RECORDS FOR THE TASK

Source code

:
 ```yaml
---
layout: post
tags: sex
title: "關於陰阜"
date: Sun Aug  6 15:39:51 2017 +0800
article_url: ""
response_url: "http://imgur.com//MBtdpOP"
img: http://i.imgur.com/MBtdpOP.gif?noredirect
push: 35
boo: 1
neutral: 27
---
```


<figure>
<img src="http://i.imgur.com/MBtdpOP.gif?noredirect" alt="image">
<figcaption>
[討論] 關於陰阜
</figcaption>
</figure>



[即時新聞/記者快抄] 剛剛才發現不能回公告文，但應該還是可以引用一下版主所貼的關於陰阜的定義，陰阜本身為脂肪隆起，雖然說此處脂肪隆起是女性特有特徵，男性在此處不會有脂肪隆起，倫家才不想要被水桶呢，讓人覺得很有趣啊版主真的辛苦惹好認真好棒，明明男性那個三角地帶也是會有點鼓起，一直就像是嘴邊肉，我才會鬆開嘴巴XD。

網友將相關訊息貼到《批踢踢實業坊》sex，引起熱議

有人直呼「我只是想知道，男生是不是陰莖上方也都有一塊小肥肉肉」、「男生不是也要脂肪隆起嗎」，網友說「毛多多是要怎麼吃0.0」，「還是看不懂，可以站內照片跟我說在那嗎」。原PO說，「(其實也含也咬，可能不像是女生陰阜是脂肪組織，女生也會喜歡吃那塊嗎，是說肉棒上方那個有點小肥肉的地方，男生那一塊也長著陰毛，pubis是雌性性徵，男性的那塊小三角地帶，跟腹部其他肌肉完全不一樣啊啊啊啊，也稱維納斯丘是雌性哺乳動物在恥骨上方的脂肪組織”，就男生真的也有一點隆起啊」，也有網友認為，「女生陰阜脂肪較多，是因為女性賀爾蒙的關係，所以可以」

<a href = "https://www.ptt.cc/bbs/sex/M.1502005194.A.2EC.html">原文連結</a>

EXERCISE DESCRIPTION
Line by line, retype all of the entries.

TASK RESULT
Source code

:
 ```yaml
---
layout: post
tags: sex
title: "關於陰阜"
date: Sun Aug  6 15:39:51 2017 +0800
article_url: ""
response_url: "http://imgur.com//MBtdpOP"
img: http://i.imgur.com/MBtdpOP.gif?noredirect
push: 35
boo: 1
neutral: 27
---
```


<figure>
<img src="http://i.imgur.com/MBtdpOP.gif?noredirect" alt="image">
<figcaption>
[討論] 關於陰阜
</figcaption>
</figure>



[即時新聞/記者快抄] 剛剛才發現不能回公告文，但應該還是可以引用一下版主所貼的關於陰阜的定義，陰阜本身為脂肪隆起，雖然說此處脂肪隆起是女性特有特徵，男性在此處不會有脂肪隆起，倫家才不想要被水桶呢，讓人覺得很有趣啊版主真的辛苦惹好認真好棒，明明男性那個三角地帶也是會有點鼓起，一直就像是嘴邊肉，我才會鬆開嘴巴XD。

網友將相關訊息貼到《批踢踢實業坊》sex，引起熱議

有人直呼「我只是想知道，男生是不是陰莖上方也都有一塊小肥肉肉」、「男生不是也要脂肪隆起嗎」，網友說「毛多多是要怎麼吃0.0」，「還是看不懂，可以站內照片跟我說在那嗎」。原PO說，「(其實也含也咬，可能不像是女生陰阜是脂肪組織，女生也會喜歡吃那塊嗎，是說肉棒上方那個有點小肥肉的地方，男生那一塊也長著陰毛，pubis是雌性性徵，男性的那塊小三角地帶，跟腹部其他肌肉完全不一樣啊啊啊啊，也稱維納斯丘是雌性哺乳動物在恥骨上方的脂肪組織”，就男生真的也有一點隆起啊」，也有網友認為，「女生陰阜脂肪較多，是因為女性賀爾蒙的關係，所以可以」

<a href = "https://www.ptt.cc/bbs/sex/M.1502005194.A.2EC.html">原文連結</a>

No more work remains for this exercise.